**Problem to solve:**
Where does the string "examples" occur in the records below? Copy every line that holds it.

**Data for review:**
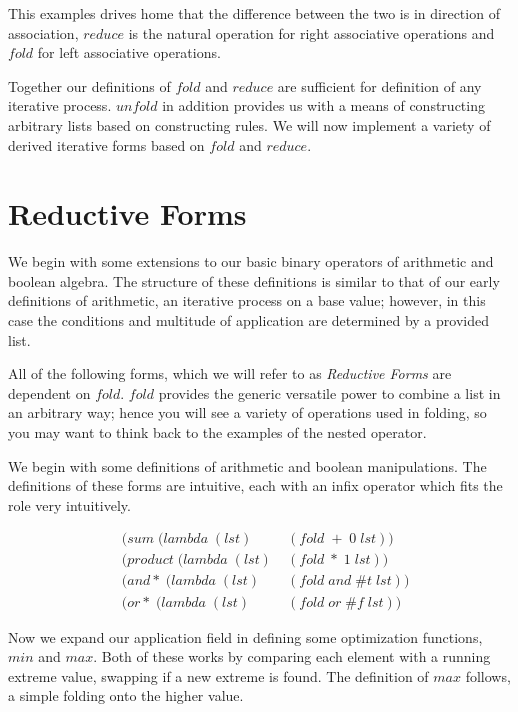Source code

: This examples drives home that the difference between the two is in direction of 
association, $reduce$ is the natural operation for right associative operations 
and $fold$ for left associative operations.

Together our definitions of $fold$ and $reduce$ are sufficient for definition of 
any iterative process. $unfold$ in addition provides us with a means of 
constructing arbitrary lists based on constructing rules. We will now implement a 
variety of derived iterative forms based on $fold$ and $reduce$.

\section{Reductive Forms}
We begin with some extensions to our basic binary operators of arithmetic and 
boolean algebra. The structure of these definitions is similar to that of our 
early definitions of arithmetic, an iterative process on a base value; however, in 
this case the conditions and multitude of application are determined by a provided 
list.

All of the following forms, which we will refer to as \emph{Reductive Forms} are 
dependent on $fold$. $fold$ provides the generic versatile power to combine a list 
in an arbitrary way; hence you will see a variety of operations used in folding, 
so you may want to think back to the examples of the nested operator.

We begin with some definitions of arithmetic and boolean manipulations. The 
definitions of these forms are intuitive, each with an infix operator which fits 
the role very intuitively.

\begin{figure}[htp]
\caption{}\label{fig:folders}
\begin{align*}
& (sum \; (lambda \; (lst) \; &(fold \; + \; 0 \; lst))
\\& (product \; (lambda \; (lst) \; &(fold \; * \; 1 \; lst))
\\& (and* \; (lambda \; (lst) \; &(fold \; and \; \#t \; lst))
\\& (or* \; (lambda \; (lst) \; &(fold \; or \; \#f \; lst))
\end{align*}
\end{figure}

Now we expand our application field in defining some optimization functions, $min$ 
and $max$. Both of these works by comparing each element with a running extreme 
value, swapping if a new extreme is found. The definition of $max$ follows, a 
simple folding onto the higher value.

**Output for this exercise:**
: This examples drives home that the difference between the two is in direction of 
so you may want to think back to the examples of the nested operator.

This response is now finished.